═════ Exercise materials

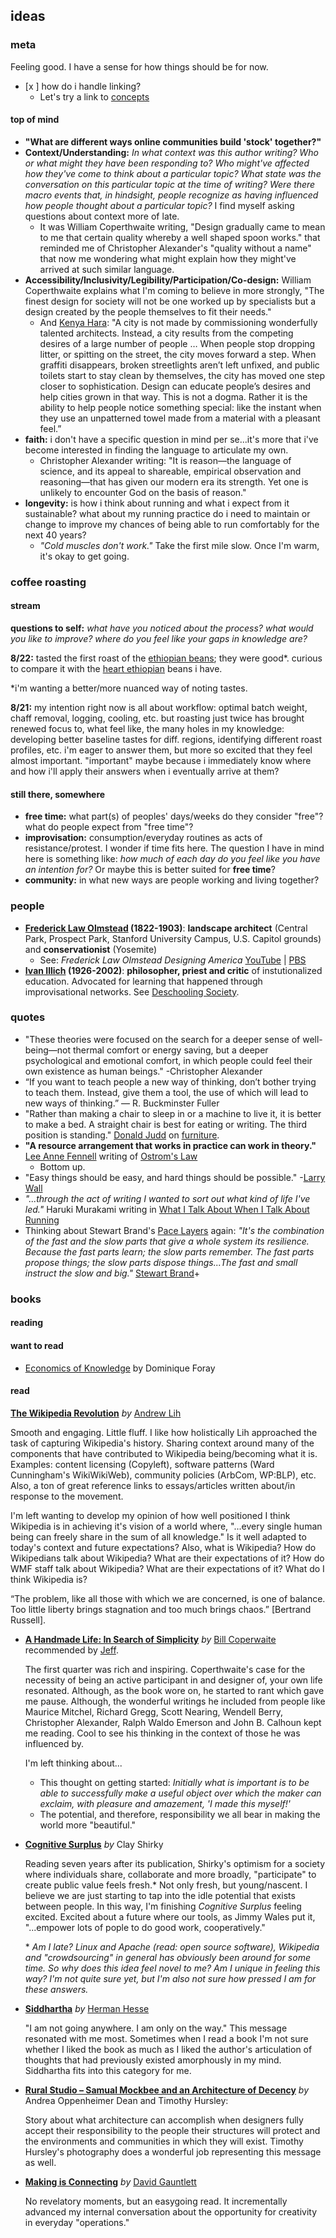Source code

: ## ideas



###  meta
Feeling good. I have a sense for how things should be for now.

+ [x ] how do i handle linking?
	+ Let's try a link to [concepts](https://github.com/PTPells/Lists/blob/master/concepts.md)

#### top of mind
+ **"What are different ways online communities build 'stock' together?"**
+ **Context/Understanding:** *In what context was this author writing? Who or what might they have been responding to? Who might've affected how they've come to think about a particular topic? What state was the conversation on this particular topic at the time of writing? Were there macro events that, in hindsight, people recognize as having influenced how people thought about a particular topic?* I find myself asking questions about context more of late.
    + It was William Coperthwaite writing, "Design gradually came to mean to me that certain quality whereby a well shaped spoon works." that reminded me of Christopher Alexander's "quality without a name" that now me wondering what might explain how they might've arrived at such similar language.
+ **Accessibility/Inclusivity/Legibility/Participation/Co-design:** William Coperthwaite explains what I'm coming to believe in more strongly, "The finest design for society will not be one worked up by specialists but a design created by the people themselves to fit their needs."
  + And [Kenya Hara](https://en.wikipedia.org/wiki/Kenya_Hara): "A city is not made by commissioning wonderfully talented architects. Instead, a city results from the competing desires of a large number of people … When people stop dropping litter, or spitting on the street, the city moves forward a step. When graffiti disappears, broken streetlights aren’t left unfixed, and public toilets start to stay clean by themselves, the city has moved one step closer to sophistication. Design can educate people’s desires and help cities grown in that way. This is not a dogma. Rather it is the ability to help people notice something special: like the instant when they use an unpatterned towel made from a material with a pleasant feel.”
+ **faith:** i don't have a specific question in mind per se...it's more that i've become interested in finding the language to articulate my own.
	+ Christopher Alexander writing: "It is reason—the language of science, and its appeal to shareable, empirical observation and reasoning—that has given our modern era its strength. Yet one is unlikely to encounter God on the basis of reason."
+ **longevity:**  is how i think about running and what i expect from it sustainable? what about my running practice do i need to maintain or change to improve my chances of being able to run comfortably for the next 40 years?
	+ *"Cold muscles don't work."* Take the first mile slow. Once I'm warm, it's okay to get going.



###  coffee roasting
#### stream
**questions to self:** *what have you noticed about the process? what would you like to improve? where do you feel like your gaps in knowledge are?*

**8/22:**  tasted the first roast of the [ethiopian beans](https://www.sweetmarias.com/ethiopia-wet-process-hambela-hassan.html); they were good*. curious to compare it with the [heart ethiopian](https://www.heartroasters.com/collections/beans/products/ethiopia-gedeb) beans i have.

\*i'm wanting a better/more nuanced way of noting tastes.

**8/21:** my intention right now is all about workflow: optimal batch weight, chaff removal, logging, cooling, etc. but roasting just twice has brought renewed focus to, what feel like, the many holes in my knowledge: developing better baseline tastes for diff. regions, identifying different roast profiles, etc. i'm eager to answer them, but more so excited that they feel almost important. "important" maybe because i immediately know where and how i'll apply their answers when i eventually arrive at them?



#### still there, somewhere
+  **free time:**  what part(s) of peoples' days/weeks do they consider "free"? what do people expect from "free time"?
+  **improvisation:** consumption/everyday routines as acts of resistance/protest. I wonder if time fits here. The question I have in mind here is something like: *how much of each day do you feel like you have an intention for?* Or maybe this is better suited for **free time**?
+  **community:** in what new ways are people working and living together?



### people
+  **[Frederick Law Olmstead](https://en.wikipedia.org/wiki/Frederick_Law_Olmsted) (1822-1903)**: **landscape architect** (Central Park, Prospect Park, Stanford University Campus, U.S. Capitol grounds) and **conservationist** (Yosemite)
	+ See: *Frederick Law Olmstead Designing America* [YouTube](https://www.youtube.com/watch?v=_pbwem7z4lY) | [PBS](https://www.pbs.org/video/frederick-law-olmsted-designing-america-frederick-law-olmsted-designing-america/)
+  **[Ivan Illich](https://en.wikipedia.org/wiki/Ivan_Illich) (1926-2002)**: **philosopher, priest and critic** of instutionalized education. Advocated for learning that happened through improvisational networks. See [Deschooling Society](https://en.wikipedia.org/wiki/Deschooling_Society).


###  quotes
+ "These theories were focused on the search for a deeper sense of well-being—not thermal comfort or energy saving, but a deeper psychological and emotional comfort, in which people could feel their own existence as human beings." -Christopher Alexander
+ “If you want to teach people a new way of thinking, don’t bother trying to teach them. Instead, give them a tool, the use of which will lead to new ways of thinking.” — R. Buckminster Fuller
+ "Rather than making a chair to sleep in or a machine to live it, it is better to make a bed. A straight chair is best for eating or writing. The third position is standing." [Donald Judd](https://en.wikipedia.org/wiki/Donald_Judd) on [furniture](https://web.archive.org/web/20140103044123/http://www.juddfoundation.org/furniture/essay.htm).
+ **"A resource arrangement that works in practice can work in theory."** [Lee Anne Fennell](https://www.thecommonsjournal.org/articles/10.18352/ijc.252/) writing of [Ostrom's Law](https://en.wikipedia.org/wiki/Elinor_Ostrom#Ostrom's_law)
	+ Bottom up.
+ "Easy things should be easy, and hard things should be possible." -[Larry Wall](https://en.wikiquote.org/wiki/Larry_Wall#Other)
+ *"...through the act of writing I wanted to sort out what kind of life I've led."* Haruki Murakami writing in [What I Talk About When I Talk About Running](https://en.wikipedia.org/wiki/What_I_Talk_About_When_I_Talk_About_Running)
+ Thinking about Stewart Brand's [Pace Layers](http://blog.longnow.org/02015/01/27/stewart-brand-pace-layers-thinking-at-the-interval/) again:
*"It's the combination of the fast and the slow parts that give a whole system its resilience. Because the fast parts learn; the slow parts remember. The fast parts propose things; the slow parts dispose things...The fast and small instruct the slow and big."* [Stewart Brand](https://youtu.be/VugDxZW0VHA?t=6m18s)+

###  books
#### reading



#### want to read
+ [Economics of Knowledge](https://mitpress.mit.edu/books/economics-knowledge) by Dominique Foray

#### read
**[The Wikipedia Revolution](https://en.wikipedia.org/wiki/The_Wikipedia_Revolution)** *by* [Andrew Lih](https://en.wikipedia.org/wiki/Andrew_Lih)  

Smooth and engaging. Little fluff. I like how holistically Lih approached the task of capturing Wikipedia's history. Sharing context around many of the components that have contributed to Wikipedia being/becoming what it is. Examples: content licensing (Copyleft), software patterns (Ward Cunningham's WikiWikiWeb), community policies (ArbCom, WP:BLP), etc. Also, a ton of great reference links to essays/articles written about/in response to the movement.  

I'm left wanting to develop my opinion of how well positioned I think Wikipedia is in achieving it's vision of a world where, "...every single human being can freely share in the sum of all knowledge." Is it well adapted to today's context and future expectations? Also, what is Wikipedia? How do Wikipedians talk about Wikipedia? What are their expectations of it? How do WMF staff talk about Wikipedia? What are their expectations of it? What do I think Wikipedia is?  

“The problem, like all those with which we are concerned, is one of balance. Too little liberty brings stagnation and too much brings chaos.” [Bertrand Russell].

+ **[A Handmade Life: In Search of Simplicity](https://www.goodreads.com/work/quotes/742734-a-handmade-life-in-search-of-simplicity)** *by* [Bill Coperwaite](https://en.wikipedia.org/wiki/William_Coperthwaite) recommended by [Jeff](http://github.com/jnoh).

   The first quarter was rich and inspiring. Coperthwaite's case for the necessity of being an active participant in and designer of, your own life resonated. Although, as the book wore on, he started to rant which gave me pause. Although, the wonderful writings he included from people like Maurice Mitchel, Richard Gregg, Scott Nearing, Wendell Berry, Christopher Alexander, Ralph Waldo Emerson and John B. Calhoun kept me reading. Cool to see his thinking in the context of those he was influenced by.

	 I'm left thinking about...

	 + This thought on getting started: *Initially what is important is to be able to successfully make a useful object over which the maker can exclaim, with pleasure and amazement, 'I made this myself!'*
	 + The potential, and therefore, responsibility we all bear in making the world more "beautiful."

+ **[Cognitive Surplus](https://en.wikipedia.org/wiki/Cognitive_Surplus)** *by* Clay Shirky

	 Reading seven years after its publication, Shirky's optimism for a society where individuals share, collaborate and more broadly, "participate" to create public value feels fresh.* Not only fresh, but young/nascent. I believe we are just starting to tap into the idle potential that exists between people.  In this way, I'm finishing *Cognitive Surplus* feeling excited. Excited about a future where our tools, as Jimmy Wales put it, "...empower lots of pople to do good work, cooperatively."

	 \* *Am I late? Linux and Apache (read: open source software), Wikipedia and "crowdsourcing" in general has obviously been around for some time. So why does this idea feel novel to me? Am I unique in feeling this way? I'm not quite sure yet, but I'm also not sure how pressed I am for these answers.*
+ **[Siddhartha](https://en.wikipedia.org/wiki/Siddhartha_(novel))** *by* [Herman Hesse](https://en.wikipedia.org/wiki/Hermann_Hesse)

	 "I am not going anywhere. I am only on the way." This message resonated with me most. Sometimes when I read a book I'm not sure whether I liked the book as much as I liked the author's articulation of thoughts that had previously existed amorphously in my mind. Siddhartha fits into this category for me.

+ **[Rural Studio – Samual Mockbee and an Architecture of Decency](https://books.google.com/books/about/Rural_Studio.html?id=Cjy8Mt4hn_QC&source=kp_book_description)** *by* Andrea Oppenheimer Dean and Timothy Hursley:

	 Story about what architecture can accomplish when designers fully accept their responsibility to the people their structures will protect and the environments and communities in which they will exist. Timothy Hursley's photography does a wonderful job representing this message as well.

+  **[Making is Connecting](https://books.google.com/books/about/Making_is_Connecting.html?id=4-X-twEACAAJ&source=kp_book_description)** *by* [David Gauntlett](https://en.wikipedia.org/wiki/David_Gauntlett)

	 No revelatory moments, but an easygoing read. It incrementally advanced my internal conversation about the opportunity for creativity in everyday "operations."
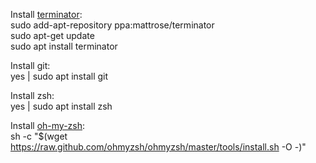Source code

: Install [terminator](https://github.com/gnome-terminator/terminator/blob/master/INSTALL.md):  
sudo add-apt-repository ppa:mattrose/terminator  
sudo apt-get update  
sudo apt install terminator  

Install git:  
yes | sudo apt install git  

Install zsh:  
yes | sudo apt install zsh

Install [oh-my-zsh](https://ohmyz.sh/#install):  
sh -c "$(wget https://raw.github.com/ohmyzsh/ohmyzsh/master/tools/install.sh -O -)"  
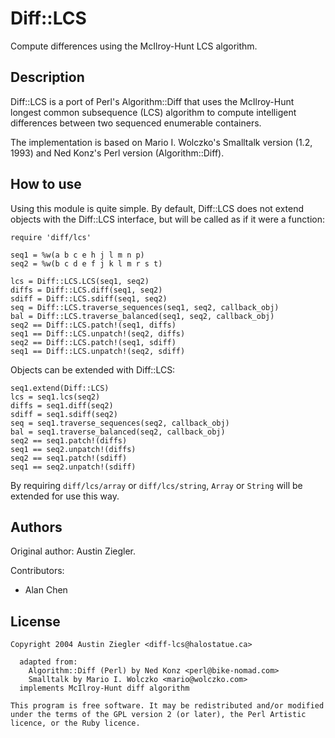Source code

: Diff::LCS
=========

Compute differences using the McIlroy-Hunt LCS algorithm.

Description
-----------

Diff::LCS is a port of Perl's Algorithm::Diff that uses the McIlroy-Hunt
longest common subsequence (LCS) algorithm to compute intelligent
differences between two sequenced enumerable containers.

The implementation is based on Mario I. Wolczko's Smalltalk version (1.2,
1993) and Ned Konz's Perl version (Algorithm::Diff).

How to use
----------

Using this module is quite simple. By default, Diff::LCS does not extend
objects with the Diff::LCS interface, but will be called as if it were a
function:

    require 'diff/lcs'

    seq1 = %w(a b c e h j l m n p)
    seq2 = %w(b c d e f j k l m r s t)

    lcs = Diff::LCS.LCS(seq1, seq2)
    diffs = Diff::LCS.diff(seq1, seq2)
    sdiff = Diff::LCS.sdiff(seq1, seq2)
    seq = Diff::LCS.traverse_sequences(seq1, seq2, callback_obj)
    bal = Diff::LCS.traverse_balanced(seq1, seq2, callback_obj)
    seq2 == Diff::LCS.patch!(seq1, diffs)
    seq1 == Diff::LCS.unpatch!(seq2, diffs)
    seq2 == Diff::LCS.patch!(seq1, sdiff)
    seq1 == Diff::LCS.unpatch!(seq2, sdiff)

Objects can be extended with Diff::LCS:

    seq1.extend(Diff::LCS)
    lcs = seq1.lcs(seq2)
    diffs = seq1.diff(seq2)
    sdiff = seq1.sdiff(seq2)
    seq = seq1.traverse_sequences(seq2, callback_obj)
    bal = seq1.traverse_balanced(seq2, callback_obj)
    seq2 == seq1.patch!(diffs)
    seq1 == seq2.unpatch!(diffs)
    seq2 == seq1.patch!(sdiff)
    seq1 == seq2.unpatch!(sdiff)

By requiring `diff/lcs/array` or `diff/lcs/string`, `Array` or `String`
will be extended for use this way.

Authors
-------

Original author: Austin Ziegler.

Contributors:
* Alan Chen

License
-------

    Copyright 2004 Austin Ziegler <diff-lcs@halostatue.ca>

      adapted from:
        Algorithm::Diff (Perl) by Ned Konz <perl@bike-nomad.com>
        Smalltalk by Mario I. Wolczko <mario@wolczko.com>
      implements McIlroy-Hunt diff algorithm

    This program is free software. It may be redistributed and/or modified
    under the terms of the GPL version 2 (or later), the Perl Artistic
    licence, or the Ruby licence.
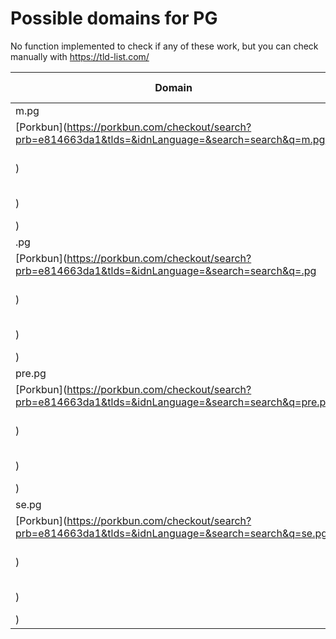 # Possible domains for PG

No function implemented to check if any of these work, but you can check manually with https://tld-list.com/

| Domain | Porkbun | NameCheap | Google Domains |
|---|---|---|---|
| m.pg | [Porkbun](https://porkbun.com/checkout/search?prb=e814663da1&tlds=&idnLanguage=&search=search&q=m.pg) | [Namecheap](https://www.namecheap.com/domains/registration/results/?domain=m.pg) | [Google](https://domains.google.com/registrar/search?searchTerm=m.pg) |
| .pg | [Porkbun](https://porkbun.com/checkout/search?prb=e814663da1&tlds=&idnLanguage=&search=search&q=.pg) | [Namecheap](https://www.namecheap.com/domains/registration/results/?domain=.pg) | [Google](https://domains.google.com/registrar/search?searchTerm=.pg) |
| pre.pg | [Porkbun](https://porkbun.com/checkout/search?prb=e814663da1&tlds=&idnLanguage=&search=search&q=pre.pg) | [Namecheap](https://www.namecheap.com/domains/registration/results/?domain=pre.pg) | [Google](https://domains.google.com/registrar/search?searchTerm=pre.pg) |
| se.pg | [Porkbun](https://porkbun.com/checkout/search?prb=e814663da1&tlds=&idnLanguage=&search=search&q=se.pg) | [Namecheap](https://www.namecheap.com/domains/registration/results/?domain=se.pg) | [Google](https://domains.google.com/registrar/search?searchTerm=se.pg) |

══════════

Restate word for word only the lines from where the entries begin through the one with "William Coperthwaite explains"; omit the pictures.

Source code

: ## ideas



###  meta
Feeling good. I have a sense for how things should be for now.

+ [x ] how do i handle linking?
	+ Let's try a link to [concepts](https://github.com/PTPells/Lists/blob/master/concepts.md)

#### top of mind
+ **"What are different ways online communities build 'stock' together?"**
+ **Context/Understanding:** *In what context was this author writing? Who or what might they have been responding to? Who might've affected how they've come to think about a particular topic? What state was the conversation on this particular topic at the time of writing? Were there macro events that, in hindsight, people recognize as having influenced how people thought about a particular topic?* I find myself asking questions about context more of late.
    + It was William Coperthwaite writing, "Design gradually came to mean to me that certain quality whereby a well shaped spoon works." that reminded me of Christopher Alexander's "quality without a name" that now me wondering what might explain how they might've arrived at such similar language.
+ **Accessibility/Inclusivity/Legibility/Participation/Co-design:** William Coperthwaite explains what I'm coming to believe in more strongly, "The finest design for society will not be one worked up by specialists but a design created by the people themselves to fit their needs."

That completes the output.